Wild phenomena: Great Lakes “ice volcanoes“

Ice volcano along Lake Michigan Todd Maertz Photography
The Great Lakes are known to be involved with some interesting and flat-out wild phenomena. From summertime meteotsunamis to 20-foot waves during the winter, the Great Lakes are notorious for must-see creations and meteorological events. That includes, of course, Lake Michigan, where just this winter we've observed ice pancakes, ice orbs, an extensive ice shelf, and incredible ice formations along the piers in Michigan City, St. Joseph and South Haven. 

Well-developed ice volcano. Todd Maertz Photography
One thing you may or may not have seen is what's called a cryovolcano. Or, more formally, ice volcanoes. These interesting phenomena can develop along the Great Lakes if conditions are just right. What exactly are those conditions? Well, it starts with the formation of an ice shelf over the course of the cold winter months. As strong winds and large waves crash into the ice shelf, pieces break and cracks form within and beneath the ice itself.

Once cracks develop within the ice shelf, waves that come roaring toward the shore are forced under the ice and up through the cracks. Sometimes, those cracks can become larger and even open up to the surface as water continues rushing through on windy days. The result can be a volcano-like structure as viewed from shore. If large enough waves hit the ice shelf, water can shoot through the top of these ice volcanoes, making it look like an actual volcanic eruption of water, ice and snow!

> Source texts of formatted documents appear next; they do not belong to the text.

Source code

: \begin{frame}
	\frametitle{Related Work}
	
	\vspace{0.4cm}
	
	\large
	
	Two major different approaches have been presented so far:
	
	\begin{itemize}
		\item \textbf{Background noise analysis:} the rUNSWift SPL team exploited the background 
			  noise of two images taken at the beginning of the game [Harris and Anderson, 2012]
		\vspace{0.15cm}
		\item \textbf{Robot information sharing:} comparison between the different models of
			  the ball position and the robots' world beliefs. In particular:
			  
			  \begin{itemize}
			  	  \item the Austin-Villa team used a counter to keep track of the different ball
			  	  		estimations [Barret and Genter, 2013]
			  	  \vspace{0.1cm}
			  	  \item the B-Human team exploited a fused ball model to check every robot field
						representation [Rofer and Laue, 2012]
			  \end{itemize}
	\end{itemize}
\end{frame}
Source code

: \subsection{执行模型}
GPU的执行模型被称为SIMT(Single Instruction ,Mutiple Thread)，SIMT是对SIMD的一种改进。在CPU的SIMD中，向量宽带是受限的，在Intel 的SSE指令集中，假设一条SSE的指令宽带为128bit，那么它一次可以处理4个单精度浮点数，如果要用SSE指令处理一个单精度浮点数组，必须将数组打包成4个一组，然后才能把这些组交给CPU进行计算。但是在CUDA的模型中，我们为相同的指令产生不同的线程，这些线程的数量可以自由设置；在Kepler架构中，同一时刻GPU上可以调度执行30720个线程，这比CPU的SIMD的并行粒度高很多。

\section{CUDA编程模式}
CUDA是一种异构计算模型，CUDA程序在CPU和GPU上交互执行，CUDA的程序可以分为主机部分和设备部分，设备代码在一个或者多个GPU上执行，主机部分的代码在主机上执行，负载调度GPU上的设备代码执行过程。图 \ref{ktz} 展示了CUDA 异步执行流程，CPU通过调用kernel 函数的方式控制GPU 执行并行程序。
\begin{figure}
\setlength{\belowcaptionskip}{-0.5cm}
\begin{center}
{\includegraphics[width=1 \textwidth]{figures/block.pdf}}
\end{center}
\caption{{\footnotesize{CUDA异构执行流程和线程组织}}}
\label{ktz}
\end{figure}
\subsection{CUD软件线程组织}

The dangerous of ice shelves on the Great Lakes. Tom Gill
While these structures are eye-popping and interesting, they can be quite dangerous. That's because people get the urge to climb ice shelves. Once you climb onto the ice, you become susceptible to falling through a hole (ice volcano) into the freezing water beneath, resulting in injuries or even death. Oftentimes, an ice shelf may appear safe and adequately thick, thus intriguing people to climb it. All it takes, though, is one area of weakened ice to turn a fun day at the beach into a disaster. For that reason, officials are urging you to stay off all ice along the shore of Lake Michigan.